Saturday, May 02, 2009

The "grimmest of ironies"

“It is the grimmest of ironies that one of the most savage, barbaric acts of evil in history began in one of the most modernized societies of its time, where so many markers of human progress became tools of human depravity: science that can heal used to kill; education that can enlighten used to rationalize away basic moral impulses; the bureaucracy that sustains modern life used as the machinery of mass death — a ruthless, chillingly efficient system where many were responsible for the killing, but few got actual blood on their hands.”

— United States President Barack Obama, April 23rd, 2009, Holocaust Days of Remembrance Ceremony, Washington D.C.
What the President said is true and well-said, despite the irony of his own policies. But the President's observation that this evil came from one of the most modernized societies of its time is not ironic, but rather follows logically.
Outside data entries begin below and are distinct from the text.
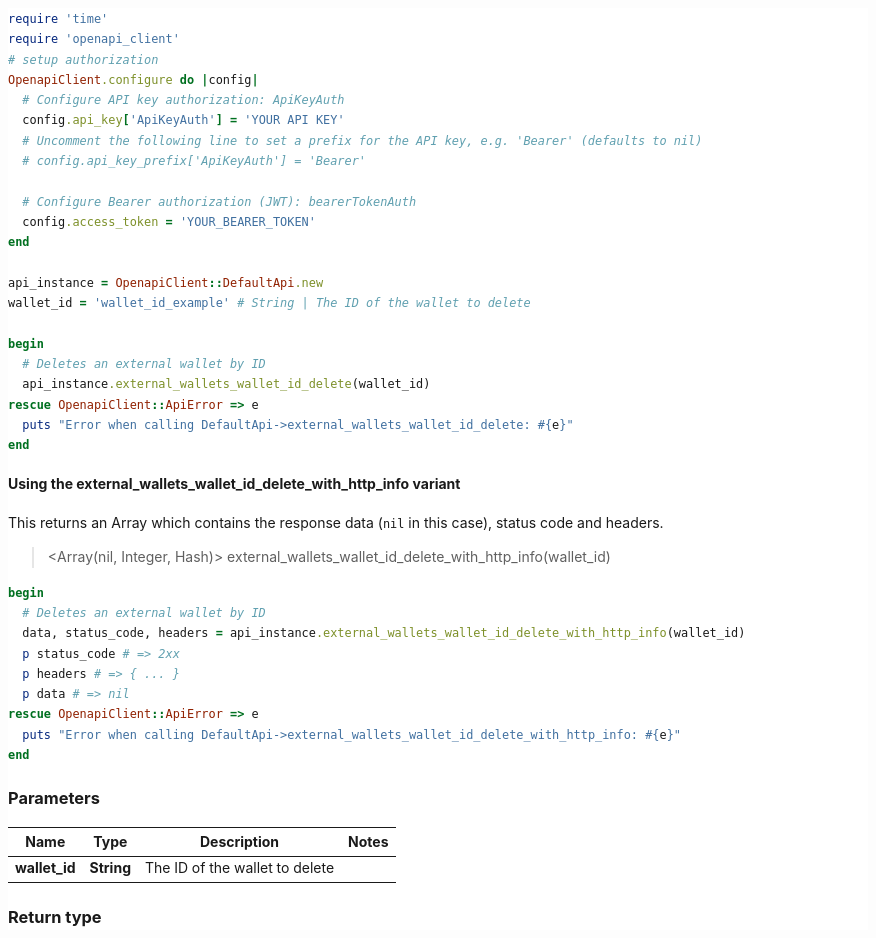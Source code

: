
 ```ruby
require 'time'
require 'openapi_client'
# setup authorization
OpenapiClient.configure do |config|
  # Configure API key authorization: ApiKeyAuth
  config.api_key['ApiKeyAuth'] = 'YOUR API KEY'
  # Uncomment the following line to set a prefix for the API key, e.g. 'Bearer' (defaults to nil)
  # config.api_key_prefix['ApiKeyAuth'] = 'Bearer'

  # Configure Bearer authorization (JWT): bearerTokenAuth
  config.access_token = 'YOUR_BEARER_TOKEN'
end

api_instance = OpenapiClient::DefaultApi.new
wallet_id = 'wallet_id_example' # String | The ID of the wallet to delete

begin
  # Deletes an external wallet by ID
  api_instance.external_wallets_wallet_id_delete(wallet_id)
rescue OpenapiClient::ApiError => e
  puts "Error when calling DefaultApi->external_wallets_wallet_id_delete: #{e}"
end
```

#### Using the external_wallets_wallet_id_delete_with_http_info variant

This returns an Array which contains the response data (`nil` in this case), status code and headers.

> <Array(nil, Integer, Hash)> external_wallets_wallet_id_delete_with_http_info(wallet_id)

```ruby
begin
  # Deletes an external wallet by ID
  data, status_code, headers = api_instance.external_wallets_wallet_id_delete_with_http_info(wallet_id)
  p status_code # => 2xx
  p headers # => { ... }
  p data # => nil
rescue OpenapiClient::ApiError => e
  puts "Error when calling DefaultApi->external_wallets_wallet_id_delete_with_http_info: #{e}"
end
```

### Parameters

| Name | Type | Description | Notes |
| ---- | ---- | ----------- | ----- |
| **wallet_id** | **String** | The ID of the wallet to delete |  |

### Return type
The evils of genocide, slavery, abortion, hatred, and euthanasia have existed throughout history, but contemporary society and ideology makes these evils more prevalent, and on a much greater scale.

The holocaust memorialized by the President — when nearly all of my Polish Catholic relatives were also killed — was started by a regime that was democratically elected. As these maps show, it was the modern parts of the country that brought the Nationalsozialistische Deutsche Arbeiterpartei to power, while the backward Catholic regions resisted. The Communists also resisted, and were also killed, but they later gained power and caused their own vast atrocities.
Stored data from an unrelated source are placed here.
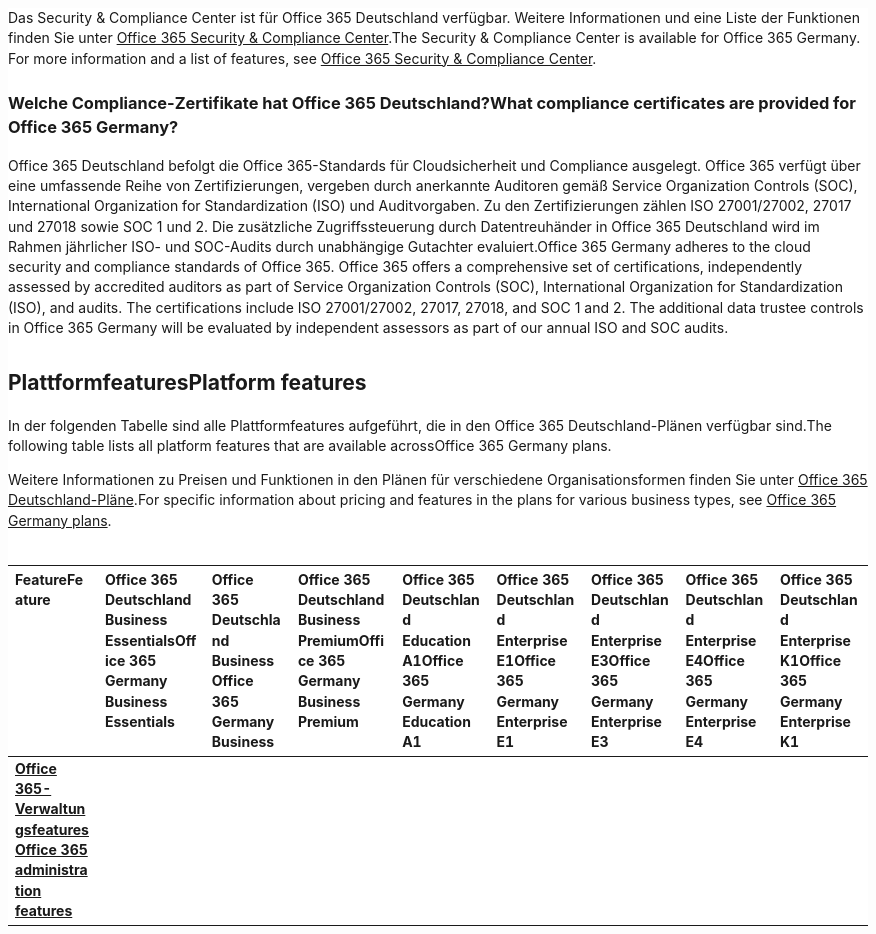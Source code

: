 <span data-ttu-id="f9c0c-p110">Das Security &amp; Compliance Center ist für Office 365 Deutschland verfügbar. Weitere Informationen und eine Liste der Funktionen finden Sie unter [Office 365 Security &amp; Compliance Center](office-365-securitycompliance-center.md).</span><span class="sxs-lookup"><span data-stu-id="f9c0c-p110">The Security &amp; Compliance Center is available for Office 365 Germany. For more information and a list of features, see [Office 365 Security &amp; Compliance Center](office-365-securitycompliance-center.md).</span></span>

### <a name="what-compliance-certificates-are-provided-for-office-365-germany"></a><span data-ttu-id="f9c0c-246">Welche Compliance-Zertifikate hat Office 365 Deutschland?</span><span class="sxs-lookup"><span data-stu-id="f9c0c-246">What compliance certificates are provided for Office 365 Germany?</span></span>

<span data-ttu-id="f9c0c-p111">Office 365 Deutschland befolgt die Office 365-Standards für Cloudsicherheit und Compliance ausgelegt. Office 365 verfügt über eine umfassende Reihe von Zertifizierungen, vergeben durch anerkannte Auditoren gemäß Service Organization Controls (SOC), International Organization for Standardization (ISO) und Auditvorgaben. Zu den Zertifizierungen zählen ISO 27001/27002, 27017 und 27018 sowie SOC 1 und 2. Die zusätzliche Zugriffssteuerung durch Datentreuhänder in Office 365 Deutschland wird im Rahmen jährlicher ISO- und SOC-Audits durch unabhängige Gutachter evaluiert.</span><span class="sxs-lookup"><span data-stu-id="f9c0c-p111">Office 365 Germany adheres to the cloud security and compliance standards of Office 365. Office 365 offers a comprehensive set of certifications, independently assessed by accredited auditors as part of Service Organization Controls (SOC), International Organization for Standardization (ISO), and audits. The certifications include ISO 27001/27002, 27017, 27018, and SOC 1 and 2. The additional data trustee controls in Office 365 Germany will be evaluated by independent assessors as part of our annual ISO and SOC audits.</span></span>

## <a name="platform-features"></a><span data-ttu-id="f9c0c-251">Plattformfeatures</span><span class="sxs-lookup"><span data-stu-id="f9c0c-251">Platform features</span></span>

<span data-ttu-id="f9c0c-252">In der folgenden Tabelle sind alle Plattformfeatures aufgeführt, die in den Office 365 Deutschland-Plänen verfügbar sind.</span><span class="sxs-lookup"><span data-stu-id="f9c0c-252">The following table lists all platform features that are available acrossOffice 365 Germany plans.</span></span>

<span data-ttu-id="f9c0c-253">Weitere Informationen zu Preisen und Funktionen in den Plänen für verschiedene Organisationsformen finden Sie unter [Office 365 Deutschland-Pläne](https://go.microsoft.com/fwlink/?linkid=839016).</span><span class="sxs-lookup"><span data-stu-id="f9c0c-253">For specific information about pricing and features in the plans for various business types, see [Office 365 Germany plans](https://go.microsoft.com/fwlink/?linkid=839016).</span></span>
<br><br>

| <span data-ttu-id="f9c0c-254">Feature</span><span class="sxs-lookup"><span data-stu-id="f9c0c-254">Feature</span></span> | <span data-ttu-id="f9c0c-255">Office 365 Deutschland Business Essentials</span><span class="sxs-lookup"><span data-stu-id="f9c0c-255">Office 365 Germany Business Essentials</span></span> | <span data-ttu-id="f9c0c-256">Office 365 Deutschland Business</span><span class="sxs-lookup"><span data-stu-id="f9c0c-256">Office 365 Germany Business</span></span> | <span data-ttu-id="f9c0c-257">Office 365 Deutschland Business Premium</span><span class="sxs-lookup"><span data-stu-id="f9c0c-257">Office 365 Germany Business Premium</span></span> | <span data-ttu-id="f9c0c-258">Office 365 Deutschland Education A1</span><span class="sxs-lookup"><span data-stu-id="f9c0c-258">Office 365 Germany Education A1</span></span> | <span data-ttu-id="f9c0c-259">Office 365 Deutschland Enterprise E1</span><span class="sxs-lookup"><span data-stu-id="f9c0c-259">Office 365 Germany Enterprise E1</span></span> | <span data-ttu-id="f9c0c-260">Office 365 Deutschland Enterprise E3</span><span class="sxs-lookup"><span data-stu-id="f9c0c-260">Office 365 Germany Enterprise E3</span></span> | <span data-ttu-id="f9c0c-261">Office 365 Deutschland Enterprise E4</span><span class="sxs-lookup"><span data-stu-id="f9c0c-261">Office 365 Germany Enterprise E4</span></span> | <span data-ttu-id="f9c0c-262">Office 365 Deutschland Enterprise K1</span><span class="sxs-lookup"><span data-stu-id="f9c0c-262">Office 365 Germany Enterprise K1</span></span> |
|:-----|:-----|:-----|:-----|:-----|:-----|:-----|:-----|:-----|
|<span data-ttu-id="f9c0c-263">**[Office 365-Verwaltungsfeatures](https://docs.microsoft.com/office365/admin/admin-overview/about-the-admin-center?view=o365-germany&preserve-view=true#admin-center-features-and-settings)**</span><span class="sxs-lookup"><span data-stu-id="f9c0c-263">**[Office 365 administration features](https://docs.microsoft.com/office365/admin/admin-overview/about-the-admin-center?view=o365-germany&preserve-view=true#admin-center-features-and-settings)**</span></span>|||||||||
The false notion that man can save himself, the centralization of power, and a disregard for the natural moral law — all characteristics of contemporary society of whatever political persuasion — lead necessarily to atrocity.

Two classic books on this topic are worth reading:  The Abolition of Man by the British Anglican scholar C.S. Lewis, and Lost in the Cosmos, by the American Catholic writer Walker Percy.
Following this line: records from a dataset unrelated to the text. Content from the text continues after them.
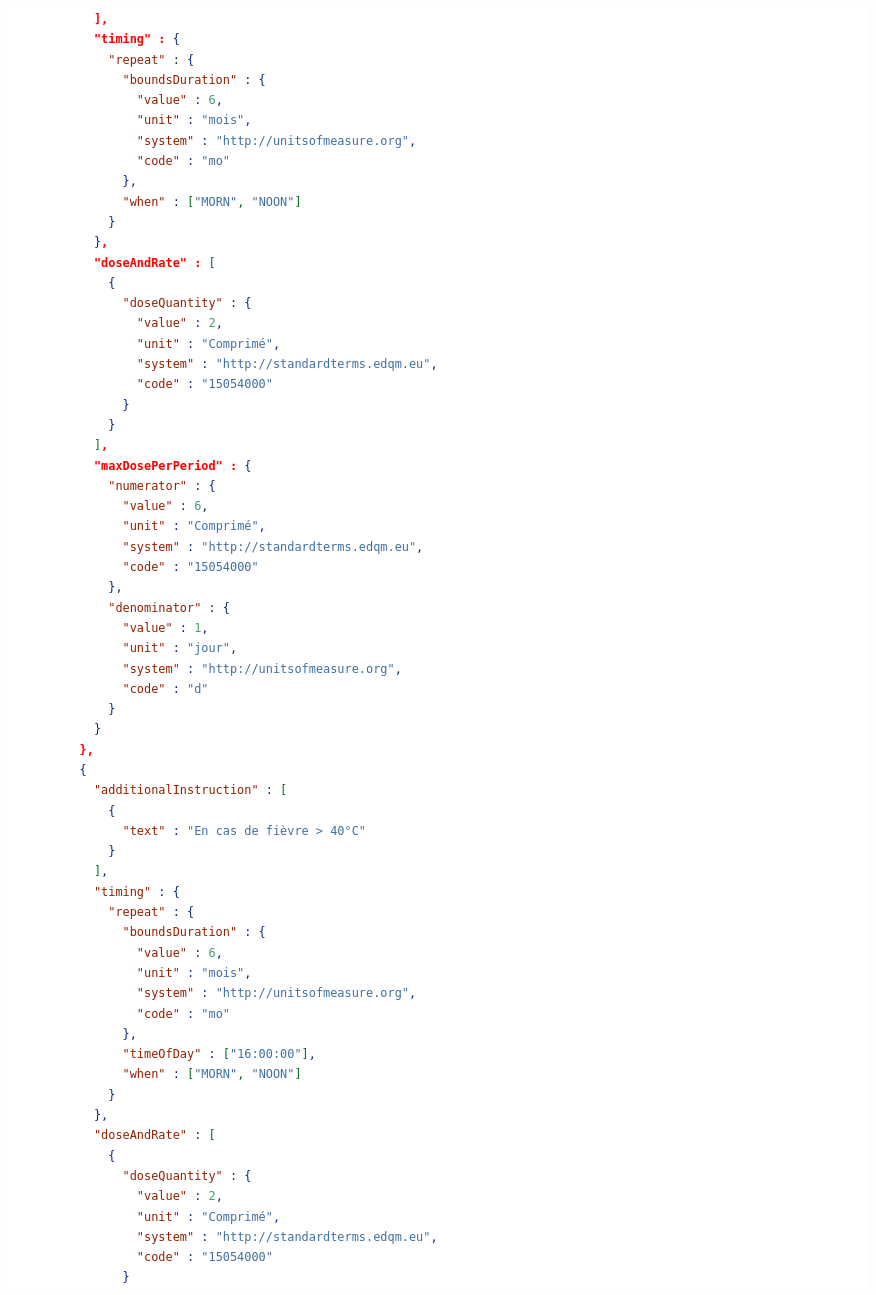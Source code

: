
 ```json
            ],
            "timing" : {
              "repeat" : {
                "boundsDuration" : {
                  "value" : 6,
                  "unit" : "mois",
                  "system" : "http://unitsofmeasure.org",
                  "code" : "mo"
                },
                "when" : ["MORN", "NOON"]
              }
            },
            "doseAndRate" : [
              {
                "doseQuantity" : {
                  "value" : 2,
                  "unit" : "Comprimé",
                  "system" : "http://standardterms.edqm.eu",
                  "code" : "15054000"
                }
              }
            ],
            "maxDosePerPeriod" : {
              "numerator" : {
                "value" : 6,
                "unit" : "Comprimé",
                "system" : "http://standardterms.edqm.eu",
                "code" : "15054000"
              },
              "denominator" : {
                "value" : 1,
                "unit" : "jour",
                "system" : "http://unitsofmeasure.org",
                "code" : "d"
              }
            }
          },
          {
            "additionalInstruction" : [
              {
                "text" : "En cas de fièvre > 40°C"
              }
            ],
            "timing" : {
              "repeat" : {
                "boundsDuration" : {
                  "value" : 6,
                  "unit" : "mois",
                  "system" : "http://unitsofmeasure.org",
                  "code" : "mo"
                },
                "timeOfDay" : ["16:00:00"],
                "when" : ["MORN", "NOON"]
              }
            },
            "doseAndRate" : [
              {
                "doseQuantity" : {
                  "value" : 2,
                  "unit" : "Comprimé",
                  "system" : "http://standardterms.edqm.eu",
                  "code" : "15054000"
                }
```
  1. Yikes! I hadn't heard that quote from Obama yet. until I saw his name, I thought it was someone speaking about abortion. How terribly distressing!

  2. Mark, I would like you to consider some different perspectives.

    (1) In the past, the "evils of genocide, slavery, abortion, hatred, and euthanasia" in fact were more prevalent than today; indeed, they were the rule. What is different is first the tremendous increase in population density, and secondly, the efficiency of the mass media.

    (2) I am a German-American old lady, and can speak of the thirties from direct experience. At that time, Catholic Bavaria and Austria were not "backward"; neither were protestant Mecklenberg and Prussia comparatively advanced, progressive, or modern" (whatever that means). But the south is where the Nazi's did get their start -- Hitler himself was an Austrian -- and the "Beer Hall Putsch" in Munich their first attempt to grab power.

    (3) The Nazi's were equal-opportunity exterminators, and killed everyone who opposed Hitler: Jews, Slavs, communists, monarchists, parliamentarians, and all religious persons who placed loyalty to God above loyalty to der Fuehrer -- irrespective of their denomination. However, they did not have to kill many Christians because most (to their everlasting shame) clergy and laity of whatever denomination supported Hitler. Of course, your Polish-Catholic relatives were doomed on two accounts: they were slavs, and they opposed Hitler.

    These details aside, you are right on target in your summation: atrocity is the inevitable result of any notion that man can save himself, that centralization is a virtue, or that man may disregard moral law with impunity.

  3. Those ideas got their popularity in the urban areas, and Hitler was an apostate. By modern ideas, I mean of course Protestantism and the ideas that almost inevitably lead from that religious viewpoint.

    Abortion is certainly more prevalent now than previously. Slavery has only been eliminated relatively lately historically, and it gained popularity in the wake of the Reformation. There is a certain type of slavery to the State, especially regarding excessive taxation, regulation, and conscription.